Dr. Jennifer Frey delivered an excellent talk on “Suffering and the Problem of Evil” to the Thomistic Institute’s Yale University chapter this April. Listen to the whole talk, which I think is really a call to be practically wise amidst the tumult of our chaotic lives. I’ve transcribed the below from Dr. Frey’s talk and any errors are mine. First, on the classical view of justice:
Now, it’s central to the virtue of justice in particular that there are certain things we must never do because that sort of action is to wrong someone. So, if we were to commit this sort of action—the wronging someone sort of action—then we would be not exercising justice but injustice. Murder, torture, rape, judicial condemnation of the innocent, lying—these are perhaps obvious examples of actions that are unjust because they wrong someone. And the just man is a man who habitually refuses to commit or participate in any unjust actions for fear of any consequences or to obtain any advantage for himself or for anyone else.
But another more positive way to put the same point is in terms of flourishing. You could just say, “Well, look, some actions will never contribute to human flourishing, such that one never has a reason to perform them.” And these actions will never be appealing to a person of good character, to a person of virtue. That’s all in keeping with the classical view.
Now, the trouble starts to emerge. The trouble is cases where the exercise of virtue, like the virtue of justice, causes great suffering. What are we supposed to say about cases like that? Philosophers are really good at cooking up examples where, unless you perform an unjust act then millions of people will die. I don’t really find these cooked up examples helpful. I prefer real-life, flesh and blood examples. There are lots to choose from, but one of my personal favorites is the story of Boethius…
Boethius, executed by Theodoric in 524, paid for his interest in justice with his life. I imagine that most of us would ask what the point of following one’s conscience in the manner of Boethius is, if the result is one’s death. Our ability to see and act in accord with virtue is diminished by the cataracts of our materialistic sense of life—by our false certainty that transcendence is a myth, that this life is all that there is, that nothing really matters.
What are we supposed to say about this? I think theoretically there are several options we can take. The first option is that we can just take this to be a counter example to the classical view and we can reject the classical view. That’s an option that lots of people have taken.
Second we can amend the classical view as we’ve stated it so far, to acknowledge that virtue alone does not suffice for human flourishing. So, it’s necessary but not sufficient—[that] the world also has to do you a favor, you can be a great person but also then just suffer from misfortunate through no fault of your own and your life kind of ends in tragedy. This is kind of what Aristotle ends up saying in Nicomachean Ethics.

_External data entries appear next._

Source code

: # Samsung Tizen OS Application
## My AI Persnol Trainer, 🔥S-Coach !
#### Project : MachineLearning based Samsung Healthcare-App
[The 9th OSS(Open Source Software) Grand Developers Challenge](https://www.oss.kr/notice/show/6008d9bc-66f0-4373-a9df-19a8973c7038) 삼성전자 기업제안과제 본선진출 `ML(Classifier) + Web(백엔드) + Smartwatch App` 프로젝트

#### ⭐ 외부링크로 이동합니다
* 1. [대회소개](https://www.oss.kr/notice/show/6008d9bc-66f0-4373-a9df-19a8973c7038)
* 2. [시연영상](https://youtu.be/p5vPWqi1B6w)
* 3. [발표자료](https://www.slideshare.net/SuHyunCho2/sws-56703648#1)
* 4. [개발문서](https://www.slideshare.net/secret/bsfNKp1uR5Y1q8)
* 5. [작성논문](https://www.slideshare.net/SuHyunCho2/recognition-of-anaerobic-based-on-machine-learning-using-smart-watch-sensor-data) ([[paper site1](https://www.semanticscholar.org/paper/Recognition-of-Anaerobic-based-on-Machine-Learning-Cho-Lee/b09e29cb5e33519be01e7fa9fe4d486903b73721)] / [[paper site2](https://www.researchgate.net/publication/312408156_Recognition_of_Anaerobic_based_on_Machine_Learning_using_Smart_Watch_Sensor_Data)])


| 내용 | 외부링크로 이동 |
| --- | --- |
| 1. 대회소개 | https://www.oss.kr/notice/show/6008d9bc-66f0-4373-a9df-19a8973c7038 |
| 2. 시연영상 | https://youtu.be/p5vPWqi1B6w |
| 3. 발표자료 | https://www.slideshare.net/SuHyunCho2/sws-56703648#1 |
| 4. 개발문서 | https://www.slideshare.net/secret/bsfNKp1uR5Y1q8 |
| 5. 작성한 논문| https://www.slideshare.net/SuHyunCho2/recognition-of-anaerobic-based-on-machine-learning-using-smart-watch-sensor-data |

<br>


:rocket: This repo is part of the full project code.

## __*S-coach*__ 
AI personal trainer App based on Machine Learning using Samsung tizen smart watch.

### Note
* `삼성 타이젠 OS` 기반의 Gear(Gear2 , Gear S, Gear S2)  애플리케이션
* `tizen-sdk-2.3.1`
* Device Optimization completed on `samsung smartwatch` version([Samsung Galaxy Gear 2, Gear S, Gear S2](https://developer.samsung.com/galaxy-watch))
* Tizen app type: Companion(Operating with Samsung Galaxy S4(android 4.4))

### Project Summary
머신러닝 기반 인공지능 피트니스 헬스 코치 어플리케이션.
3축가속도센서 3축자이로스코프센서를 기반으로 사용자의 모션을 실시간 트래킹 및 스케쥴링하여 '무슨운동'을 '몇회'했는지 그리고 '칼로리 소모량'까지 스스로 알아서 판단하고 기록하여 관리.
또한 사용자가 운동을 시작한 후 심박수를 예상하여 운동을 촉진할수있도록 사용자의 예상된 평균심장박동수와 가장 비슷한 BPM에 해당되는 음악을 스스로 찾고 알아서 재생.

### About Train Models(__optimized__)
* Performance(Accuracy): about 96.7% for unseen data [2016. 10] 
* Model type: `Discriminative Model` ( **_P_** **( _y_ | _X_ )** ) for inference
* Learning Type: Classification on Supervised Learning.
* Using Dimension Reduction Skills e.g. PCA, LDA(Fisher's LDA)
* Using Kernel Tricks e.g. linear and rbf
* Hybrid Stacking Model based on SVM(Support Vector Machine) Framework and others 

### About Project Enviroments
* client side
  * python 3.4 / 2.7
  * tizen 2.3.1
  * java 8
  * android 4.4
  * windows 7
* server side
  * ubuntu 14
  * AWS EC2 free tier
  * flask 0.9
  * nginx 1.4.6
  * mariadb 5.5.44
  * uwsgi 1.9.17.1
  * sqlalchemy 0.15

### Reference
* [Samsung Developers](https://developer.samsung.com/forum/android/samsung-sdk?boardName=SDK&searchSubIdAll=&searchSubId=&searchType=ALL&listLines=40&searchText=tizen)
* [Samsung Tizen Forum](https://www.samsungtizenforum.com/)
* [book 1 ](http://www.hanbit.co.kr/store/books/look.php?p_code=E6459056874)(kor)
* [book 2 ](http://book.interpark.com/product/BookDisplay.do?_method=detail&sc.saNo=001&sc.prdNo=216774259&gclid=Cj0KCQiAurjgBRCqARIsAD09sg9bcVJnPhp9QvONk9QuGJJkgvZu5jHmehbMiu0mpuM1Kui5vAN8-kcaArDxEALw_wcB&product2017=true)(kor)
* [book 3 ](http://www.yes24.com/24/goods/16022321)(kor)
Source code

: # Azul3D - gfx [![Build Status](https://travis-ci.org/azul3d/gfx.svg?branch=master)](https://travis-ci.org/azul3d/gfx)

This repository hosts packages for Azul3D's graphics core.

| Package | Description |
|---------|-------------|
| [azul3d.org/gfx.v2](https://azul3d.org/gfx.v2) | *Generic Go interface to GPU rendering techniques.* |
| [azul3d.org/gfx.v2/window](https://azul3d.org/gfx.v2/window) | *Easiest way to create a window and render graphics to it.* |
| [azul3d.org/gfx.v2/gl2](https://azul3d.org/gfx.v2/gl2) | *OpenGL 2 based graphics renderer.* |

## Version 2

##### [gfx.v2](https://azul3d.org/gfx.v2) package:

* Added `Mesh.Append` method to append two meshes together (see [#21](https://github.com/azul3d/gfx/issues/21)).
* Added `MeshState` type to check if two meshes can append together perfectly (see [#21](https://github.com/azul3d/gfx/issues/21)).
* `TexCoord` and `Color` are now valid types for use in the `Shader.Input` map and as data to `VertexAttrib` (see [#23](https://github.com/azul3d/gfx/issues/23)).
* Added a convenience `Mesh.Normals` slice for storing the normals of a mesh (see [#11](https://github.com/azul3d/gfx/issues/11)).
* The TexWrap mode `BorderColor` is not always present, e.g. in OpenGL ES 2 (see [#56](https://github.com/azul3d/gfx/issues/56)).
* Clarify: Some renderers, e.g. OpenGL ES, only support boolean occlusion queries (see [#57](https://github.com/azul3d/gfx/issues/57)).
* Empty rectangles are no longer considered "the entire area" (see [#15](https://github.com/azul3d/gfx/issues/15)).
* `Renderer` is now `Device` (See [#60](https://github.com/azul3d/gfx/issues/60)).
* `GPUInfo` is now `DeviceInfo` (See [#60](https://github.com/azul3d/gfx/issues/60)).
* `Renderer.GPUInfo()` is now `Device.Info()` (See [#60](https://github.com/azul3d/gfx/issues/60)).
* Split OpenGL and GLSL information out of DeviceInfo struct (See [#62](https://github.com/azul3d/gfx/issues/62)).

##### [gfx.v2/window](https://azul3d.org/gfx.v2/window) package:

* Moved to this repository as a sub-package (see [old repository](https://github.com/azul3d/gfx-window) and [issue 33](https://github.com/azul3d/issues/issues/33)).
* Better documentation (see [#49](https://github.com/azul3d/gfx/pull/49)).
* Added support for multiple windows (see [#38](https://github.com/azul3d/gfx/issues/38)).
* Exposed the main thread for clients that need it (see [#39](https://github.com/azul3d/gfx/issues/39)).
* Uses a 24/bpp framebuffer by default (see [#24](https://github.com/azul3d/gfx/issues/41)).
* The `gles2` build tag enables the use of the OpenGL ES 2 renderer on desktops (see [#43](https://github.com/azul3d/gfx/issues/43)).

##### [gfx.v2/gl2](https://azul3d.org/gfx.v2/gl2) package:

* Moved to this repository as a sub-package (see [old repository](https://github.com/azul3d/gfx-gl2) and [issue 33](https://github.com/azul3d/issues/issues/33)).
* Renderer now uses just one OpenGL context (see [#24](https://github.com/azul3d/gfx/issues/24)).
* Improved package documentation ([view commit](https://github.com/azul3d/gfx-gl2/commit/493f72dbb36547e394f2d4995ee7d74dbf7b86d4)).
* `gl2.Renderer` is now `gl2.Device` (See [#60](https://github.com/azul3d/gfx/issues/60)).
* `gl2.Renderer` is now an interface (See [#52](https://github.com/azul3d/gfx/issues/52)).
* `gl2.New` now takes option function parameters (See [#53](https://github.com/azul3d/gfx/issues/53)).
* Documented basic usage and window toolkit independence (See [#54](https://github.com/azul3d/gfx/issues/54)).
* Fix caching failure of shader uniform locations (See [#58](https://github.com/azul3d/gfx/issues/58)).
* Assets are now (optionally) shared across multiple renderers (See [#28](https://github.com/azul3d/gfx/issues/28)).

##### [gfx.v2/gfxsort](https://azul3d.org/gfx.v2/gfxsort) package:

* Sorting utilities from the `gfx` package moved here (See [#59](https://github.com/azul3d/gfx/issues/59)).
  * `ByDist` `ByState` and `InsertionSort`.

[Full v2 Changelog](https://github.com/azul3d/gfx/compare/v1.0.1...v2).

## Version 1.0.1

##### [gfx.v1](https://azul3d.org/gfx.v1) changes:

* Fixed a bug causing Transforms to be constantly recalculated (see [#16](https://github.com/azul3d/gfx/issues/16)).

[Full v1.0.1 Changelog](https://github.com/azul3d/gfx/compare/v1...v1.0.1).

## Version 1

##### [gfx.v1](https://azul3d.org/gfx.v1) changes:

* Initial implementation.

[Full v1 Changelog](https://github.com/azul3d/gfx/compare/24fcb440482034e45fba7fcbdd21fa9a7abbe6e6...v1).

Third, you could go the Stoic route and just insist that getting executed is no big deal, is no real loss for the virtuous person. That’s a venerable option.
Or, there’s a fourth option and that’s the one I want to explore in this talk. And that is that you can work towards a conception of human nature, virtue, and flourishing in which suffering and sacrifice are at the heart of the account—so you can say that suffering and sacrifice are part of a flourishing human life.
What are we willing to sacrifice for? To suffer for? These are urgent questions. And how well we answer these questions is often crystallized in how we’re willing to die.
It’s well known that many who die by assisted suicide or pursue suicide assistance, by the way, pursue death for fear of “being a burden.” To put this another way, many pursue suicide in response to terminal or even chronic conditions because they believe that they share no companionship with another—no one willing to share in the experience of heroic love and no one willing to bear the costs of heroic friendship. Are they right to feel this way?
A sacrifice is always an offering or a giving up of something that is really good and that one really desires, such that one will really suffer a loss in giving it up. … To sacrifice is, by definition, to suffer a loss. But if one is able to understand this loss as demanded by the good, then one can suffer willingly and even joyfully as a genuine sacrifice.
And the fact that parents can and do sacrifice mightily and happily for their children ought to make us call into question any conception of flourishing that rules it out. We can look to these relationships—parents, spouse, friend, neighbor—these roles, these relationships, give our lives purpose and allow us to enter into a space of common goods that we can obviously take to be higher than private or individual benefit. All of these relationships necessarily involve sacrifice and suffering. There’s no way to love someone without suffering and sacrificing for them.
I think we can begin to see here the inklings of an important insight, which is that suffering is very often the path to virtue and also very often the occasion of its expression. Another way to put the point is to say that suffering has real redemptive potential, but it depends on us to see this potential and to realize it.
Now, in order to do this, to see this potential and realize it, we have to be willing and able to look to the wider context of how our lives are part of a greater whole beyond ourselves.
To flourish, to “live our best lives,” to “be the best version of ourselves,” or whatever way that you want to say it, requires a capacity for suffering and sacrifice. If we want to live good lives, we must learn the difference between suffering poorly and suffering well. The obstacle is the way, etc.